As reported in The Guardian, my experience is that as “[political journalists] make voters more aware of the political process, they are adjusting to that knowledge by being more mercenary themselves and tactical in their own voting behaviour … they know they can’t change the whole political system, but they understand the power of their vote.”
Further, I observed that the big lesson from the UK poll was the rise of tactical voting – voters making choices not just on policy or personality, “but on understanding and gaming what might happen with a certain poll (in this case electoral) outcome”.
The public polls (in the UK) made three big mistakes: they didn’t ask enough questions to measure tactical voters – people who were persuaded to ‘game’ the election result or the result of the opinion poll itself; they did not do enough to measure voters’ expectations and hopes about the outcome – which may have shed light on tactical intentions; and they did not measure the ‘local candidate’ factor in close constituencies with intense local campaigns.
In Australia, there are many political vectors that give the consideration of tactical voting a higher voter weighting at the next election in Australia.
The first is the desire of voters to reduce longer-term political risk, regardless of short-term desires. Australia has been through a period of unprecedented political instability.
Since 2007 we’ve had five changes of prime minister and 21 changes of premiers and territory leaders. The prospect of another change at The Lodge to the current Opposition Leader Bill Shorten may be one change too many without very good reason, whatever one might think of the Government’s handling of the issues of the day.

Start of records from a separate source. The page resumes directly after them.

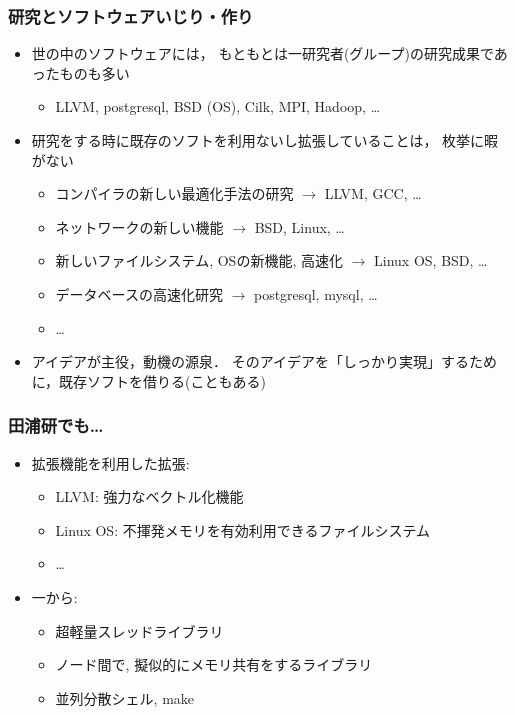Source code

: \documentclass[12pt,dvipdfmx]{beamer}
\newcommand{\ao}[1]{{\color{blue}#1}}
\begin{document}
\begin{frame}
\frametitle{研究とソフトウェアいじり・作り}
\begin{itemize}
\item<1-> 世の中のソフトウェアには，
  もともとは一研究者(グループ)の研究成果であったものも多い
  \begin{itemize}
  \item \ao{LLVM, postgresql, BSD (OS), Cilk, MPI, Hadoop, \ldots}
  \end{itemize}

\item<2-> 研究をする時に既存のソフトを利用ないし拡張していることは，
  枚挙に暇がない
  \begin{itemize}
  \item コンパイラの新しい最適化手法の研究 \ao{$\rightarrow$ LLVM, GCC, \ldots}
  \item ネットワークの新しい機能 \ao{$\rightarrow$ BSD, Linux, \ldots}
  \item 新しいファイルシステム, OSの新機能, 高速化 $\rightarrow$ 
    \ao{Linux OS, BSD, \ldots}
  \item データベースの高速化研究 $\rightarrow$ 
    \ao{postgresql, mysql, \ldots}
  \item \ldots
  \end{itemize}

\item<3-> アイデアが主役，動機の源泉．
  そのアイデアを「しっかり実現」するために，既存ソフトを借りる(こともある)
\end{itemize}
\end{frame}

\iffalse
\begin{frame}
\frametitle{田浦研でも\ldots}
\begin{itemize}
\item<1-> 拡張機能を利用した拡張:
  \begin{itemize}
  \item LLVM: 強力なベクトル化機能
  \item Linux OS: 不揮発メモリを有効利用できるファイルシステム
  \item \ldots
  \end{itemize}

\item<2-> 一から:
  \begin{itemize}
  \item 超軽量スレッドライブラリ
  \item ノード間で, 擬似的にメモリ共有をするライブラリ
  \item 並列分散シェル, make
  \end{itemize}
\end{itemize}
\end{frame}
  
\end{document}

This is because the observed polls suggest that if Shorten did win, then the political outcome would, in the expectations of voters, likely be one where he would only just win, meaning an equally likely return to minority or near-minority government. As was the case with the Gillard Government, voters know that such a government would only survive at the whim of Green or Independent dominance, and would battle almost daily with backbencher threats to cross the floor under a razor-thin majority.
So whatever their rational thoughts about the economy or the education system or even their local member, voters could very well vote tactically simply to preserve a stable Government. While such desires may always have been part of the voter calculus, the evidence is that they are now more often weighted above more material issues.
Tactical voting is both national, and local
Even a government experiencing some churn in its ministerial line up is nothing compared to the massive churn in ministers and the disruption to the processes of government generally, as a new government spends its first six months “sorting their s–t out”, in the words one voter I spoke to recently.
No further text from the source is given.